Required action: In the copy you make, include no pictures, and transcribe every record exactly.

Dataset excerpts:
----
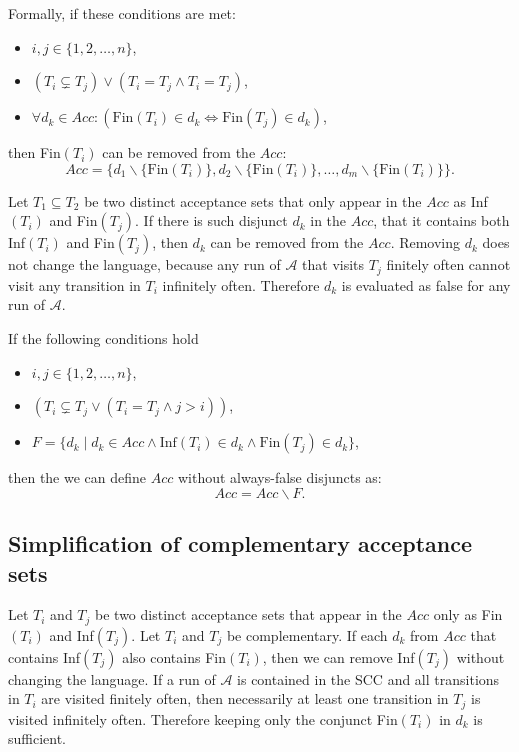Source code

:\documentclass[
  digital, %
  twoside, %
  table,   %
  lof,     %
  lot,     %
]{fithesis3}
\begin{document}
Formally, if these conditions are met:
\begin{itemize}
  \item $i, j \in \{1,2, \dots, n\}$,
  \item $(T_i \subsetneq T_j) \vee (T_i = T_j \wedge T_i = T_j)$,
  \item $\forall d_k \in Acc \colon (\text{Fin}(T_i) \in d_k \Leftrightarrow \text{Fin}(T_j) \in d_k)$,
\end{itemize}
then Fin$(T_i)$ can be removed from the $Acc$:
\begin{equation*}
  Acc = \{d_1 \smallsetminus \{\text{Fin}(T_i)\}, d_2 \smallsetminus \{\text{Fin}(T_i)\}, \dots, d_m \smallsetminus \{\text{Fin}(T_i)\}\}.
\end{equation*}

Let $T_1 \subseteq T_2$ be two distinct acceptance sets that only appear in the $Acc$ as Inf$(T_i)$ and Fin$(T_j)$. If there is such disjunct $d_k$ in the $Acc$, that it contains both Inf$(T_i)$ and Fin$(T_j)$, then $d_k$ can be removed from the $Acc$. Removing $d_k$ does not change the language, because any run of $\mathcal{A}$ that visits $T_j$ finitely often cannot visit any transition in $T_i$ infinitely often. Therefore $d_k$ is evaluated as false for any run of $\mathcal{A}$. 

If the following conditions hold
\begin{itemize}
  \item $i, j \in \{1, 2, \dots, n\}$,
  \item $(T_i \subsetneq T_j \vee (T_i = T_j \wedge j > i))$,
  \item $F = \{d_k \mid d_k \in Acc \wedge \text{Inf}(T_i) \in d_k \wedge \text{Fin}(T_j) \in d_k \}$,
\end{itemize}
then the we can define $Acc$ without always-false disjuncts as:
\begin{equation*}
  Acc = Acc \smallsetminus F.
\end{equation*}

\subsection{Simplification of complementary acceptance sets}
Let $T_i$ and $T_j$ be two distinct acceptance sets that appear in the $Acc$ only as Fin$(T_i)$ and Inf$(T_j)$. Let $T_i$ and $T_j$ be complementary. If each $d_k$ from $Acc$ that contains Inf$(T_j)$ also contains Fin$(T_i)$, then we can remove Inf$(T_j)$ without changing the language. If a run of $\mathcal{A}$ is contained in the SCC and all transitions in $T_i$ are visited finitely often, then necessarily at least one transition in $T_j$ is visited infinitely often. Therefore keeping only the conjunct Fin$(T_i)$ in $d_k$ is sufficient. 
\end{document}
----
Answer space:
Source code

:\documentclass[
  digital, %
  twoside, %
  table,   %
  lof,     %
  lot,     %
]{fithesis3}
\begin{document}
Formally, if these conditions are met:
\begin{itemize}
  \item $i, j \in \{1,2, \dots, n\}$,
  \item $(T_i \subsetneq T_j) \vee (T_i = T_j \wedge T_i = T_j)$,
  \item $\forall d_k \in Acc \colon (\text{Fin}(T_i) \in d_k \Leftrightarrow \text{Fin}(T_j) \in d_k)$,
\end{itemize}
then Fin$(T_i)$ can be removed from the $Acc$:
\begin{equation*}
  Acc = \{d_1 \smallsetminus \{\text{Fin}(T_i)\}, d_2 \smallsetminus \{\text{Fin}(T_i)\}, \dots, d_m \smallsetminus \{\text{Fin}(T_i)\}\}.
\end{equation*}

Let $T_1 \subseteq T_2$ be two distinct acceptance sets that only appear in the $Acc$ as Inf$(T_i)$ and Fin$(T_j)$. If there is such disjunct $d_k$ in the $Acc$, that it contains both Inf$(T_i)$ and Fin$(T_j)$, then $d_k$ can be removed from the $Acc$. Removing $d_k$ does not change the language, because any run of $\mathcal{A}$ that visits $T_j$ finitely often cannot visit any transition in $T_i$ infinitely often. Therefore $d_k$ is evaluated as false for any run of $\mathcal{A}$. 

If the following conditions hold
\begin{itemize}
  \item $i, j \in \{1, 2, \dots, n\}$,
  \item $(T_i \subsetneq T_j \vee (T_i = T_j \wedge j > i))$,
  \item $F = \{d_k \mid d_k \in Acc \wedge \text{Inf}(T_i) \in d_k \wedge \text{Fin}(T_j) \in d_k \}$,
\end{itemize}
then the we can define $Acc$ without always-false disjuncts as:
\begin{equation*}
  Acc = Acc \smallsetminus F.
\end{equation*}

\subsection{Simplification of complementary acceptance sets}
Let $T_i$ and $T_j$ be two distinct acceptance sets that appear in the $Acc$ only as Fin$(T_i)$ and Inf$(T_j)$. Let $T_i$ and $T_j$ be complementary. If each $d_k$ from $Acc$ that contains Inf$(T_j)$ also contains Fin$(T_i)$, then we can remove Inf$(T_j)$ without changing the language. If a run of $\mathcal{A}$ is contained in the SCC and all transitions in $T_i$ are visited finitely often, then necessarily at least one transition in $T_j$ is visited infinitely often. Therefore keeping only the conjunct Fin$(T_i)$ in $d_k$ is sufficient. 
\end{document}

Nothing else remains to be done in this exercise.